WHAT IS NEEDED>
Your answer should be each line of the entries that contains the word "坚持可持续发展", copied in full.

[Records from a collection]

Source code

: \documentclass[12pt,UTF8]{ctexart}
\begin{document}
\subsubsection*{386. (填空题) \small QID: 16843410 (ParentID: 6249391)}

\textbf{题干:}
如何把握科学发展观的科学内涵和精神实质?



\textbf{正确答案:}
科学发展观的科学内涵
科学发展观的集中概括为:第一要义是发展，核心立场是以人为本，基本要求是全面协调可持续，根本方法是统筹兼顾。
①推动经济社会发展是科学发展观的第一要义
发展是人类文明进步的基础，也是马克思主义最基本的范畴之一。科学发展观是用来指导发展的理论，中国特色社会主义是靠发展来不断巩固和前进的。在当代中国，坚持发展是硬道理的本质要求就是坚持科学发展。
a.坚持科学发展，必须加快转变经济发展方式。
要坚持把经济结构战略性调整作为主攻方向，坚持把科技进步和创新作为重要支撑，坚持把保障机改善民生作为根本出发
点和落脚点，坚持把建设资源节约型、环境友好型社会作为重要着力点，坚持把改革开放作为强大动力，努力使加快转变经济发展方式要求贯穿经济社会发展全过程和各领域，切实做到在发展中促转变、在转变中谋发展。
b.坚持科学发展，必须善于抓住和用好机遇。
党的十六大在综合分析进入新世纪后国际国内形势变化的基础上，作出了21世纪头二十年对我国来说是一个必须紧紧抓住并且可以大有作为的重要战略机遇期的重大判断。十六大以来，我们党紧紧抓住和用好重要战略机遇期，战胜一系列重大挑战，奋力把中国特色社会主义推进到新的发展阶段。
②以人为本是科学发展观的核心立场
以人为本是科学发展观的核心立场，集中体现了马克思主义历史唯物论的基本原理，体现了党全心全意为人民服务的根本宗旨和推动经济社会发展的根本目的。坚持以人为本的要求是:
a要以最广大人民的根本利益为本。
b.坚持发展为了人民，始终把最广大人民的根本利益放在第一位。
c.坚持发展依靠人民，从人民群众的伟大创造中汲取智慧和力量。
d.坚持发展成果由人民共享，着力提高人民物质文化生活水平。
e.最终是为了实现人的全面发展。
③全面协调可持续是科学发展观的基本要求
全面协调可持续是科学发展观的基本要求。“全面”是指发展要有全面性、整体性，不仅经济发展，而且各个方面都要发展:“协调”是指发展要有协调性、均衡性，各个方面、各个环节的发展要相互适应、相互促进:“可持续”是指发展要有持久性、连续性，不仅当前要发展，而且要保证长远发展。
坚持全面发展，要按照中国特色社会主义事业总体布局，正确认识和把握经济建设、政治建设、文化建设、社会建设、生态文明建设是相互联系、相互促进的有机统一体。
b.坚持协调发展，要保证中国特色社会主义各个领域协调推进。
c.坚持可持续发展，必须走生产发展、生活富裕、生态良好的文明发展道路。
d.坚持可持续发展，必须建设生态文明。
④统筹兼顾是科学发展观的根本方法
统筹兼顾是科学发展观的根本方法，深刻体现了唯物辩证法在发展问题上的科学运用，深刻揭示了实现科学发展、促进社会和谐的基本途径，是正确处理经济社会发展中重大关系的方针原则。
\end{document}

THE ANSWER>
c.坚持可持续发展，必须走生产发展、生活富裕、生态良好的文明发展道路。
d.坚持可持续发展，必须建设生态文明。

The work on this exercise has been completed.